Jeannette R. Ickovics

T32s

Posted on January 14, 2008

Jeannette R. Ickovics (bio) describes a tactical approach to getting and running training grants.


T32s, training grants, are really important; my postdoctoral colleagues have been among my closest colleagues at this point in my career. I think the perfect time for a T32 or maybe a good time to think about a T32 is somewhere early- to mid-career or maybe squarely in mid-career.

T32s are important for bringing doctoral students in and postdoctoral students, and in many institutions that’s highly valued and considered a gold star on your record if you can be bringing those training slots in. The down side is there’s no salary support on a T32, so you do need to have some other sources of support on research grants that will permit you the freedom and flexibility to then do a T32. So I think they can’t be too early in your career, and you wouldn’t be probably competitive too early in your career.

Once you have a T32 I think where the advantages really come from those relationships that develop, and you move from being a mentored person to mentoring others. And there’s certainly value in that. I have been very fortunate to have a number of wonderful pre-and postdoctoral fellows with whom I’ve been able to publish a lot, and I think it’s really important to share that partnership and recognize that it is a true collaboration. So often with fellows a first thing that they might do is run analyses for papers, and we both are co-authors on that along with the team. Very quickly I give fellows the opportunity to take the lead on papers.

We use a method on our research team, sort of a multi- phase process beginning with a concept sheet. And we write these two-page concept sheets, and anybody on the team can do them from an undergraduate through a graduate student or a postdoctoral fellow, a faculty member, or senior colleague. And what we do is we write a concept sheet, it goes to a committee, and it’s a way of clarifying ideas before getting too deeply invested in any one train of thought. It also is a way of giving everybody equal opportunity to be a first author or a co-author on a set of papers. It also is a way to preclude overlap of ideas so as a new fellow comes in, one of the first things we give them is a list of all the concept sheets and papers that have been written or are being actively worked on.

So there are a lot of advantages: it goes through a committee, it gets tossed around very early phase, and the ideas get developed, somebody says “Oh well rather than do that approach, or in addition that approach, how about add this set of variables that will really bridge this area or a more sophisticated analytic technique,” and so forth. And once those are approved by the team, then the paper-writing moves forward.

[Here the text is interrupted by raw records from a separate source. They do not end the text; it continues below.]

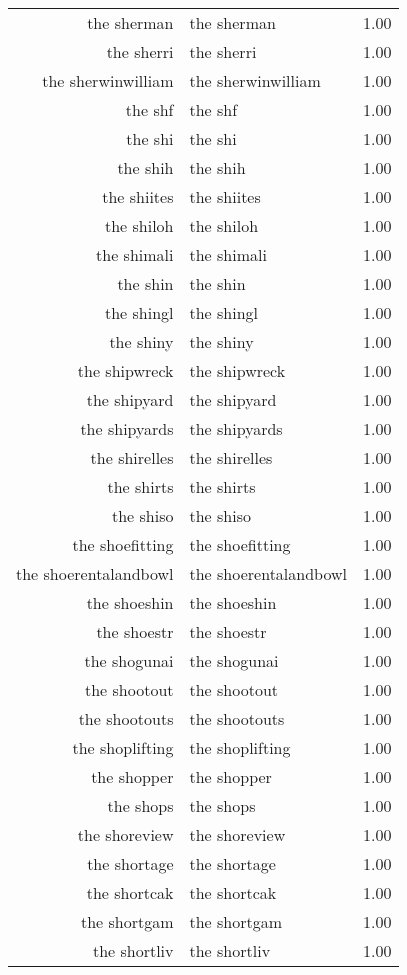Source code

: \begin{table}[ht]
\begin{tabular}{rlr}
  the sherman & the sherman & 1.00 \\ 
  the sherri & the sherri & 1.00 \\ 
  the sherwinwilliam & the sherwinwilliam & 1.00 \\ 
  the shf & the shf & 1.00 \\ 
  the shi & the shi & 1.00 \\ 
  the shih & the shih & 1.00 \\ 
  the shiites & the shiites & 1.00 \\ 
  the shiloh & the shiloh & 1.00 \\ 
  the shimali & the shimali & 1.00 \\ 
  the shin & the shin & 1.00 \\ 
  the shingl & the shingl & 1.00 \\ 
  the shiny & the shiny & 1.00 \\ 
  the shipwreck & the shipwreck & 1.00 \\ 
  the shipyard & the shipyard & 1.00 \\ 
  the shipyards & the shipyards & 1.00 \\ 
  the shirelles & the shirelles & 1.00 \\ 
  the shirts & the shirts & 1.00 \\ 
  the shiso & the shiso & 1.00 \\ 
  the shoefitting & the shoefitting & 1.00 \\ 
  the shoerentalandbowl & the shoerentalandbowl & 1.00 \\ 
  the shoeshin & the shoeshin & 1.00 \\ 
  the shoestr & the shoestr & 1.00 \\ 
  the shogunai & the shogunai & 1.00 \\ 
  the shootout & the shootout & 1.00 \\ 
  the shootouts & the shootouts & 1.00 \\ 
  the shoplifting & the shoplifting & 1.00 \\ 
  the shopper & the shopper & 1.00 \\ 
  the shops & the shops & 1.00 \\ 
  the shoreview & the shoreview & 1.00 \\ 
  the shortage & the shortage & 1.00 \\ 
  the shortcak & the shortcak & 1.00 \\ 
  the shortgam & the shortgam & 1.00 \\ 
  the shortliv & the shortliv & 1.00 \\ 

\end{tabular}
\end{table}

I hold myself to the same standards as my pre- and postdoctoral fellows and other colleagues, and that is you can only have one concept sheet open at a time, so that you have to follow through, get the paper completed and submitted. And at the point where the paper is submitted, then you can do the next concept sheet. And what we hope is that it creates a sense of responsibility and also some motivation for getting things completed, so you can get the next one up and running.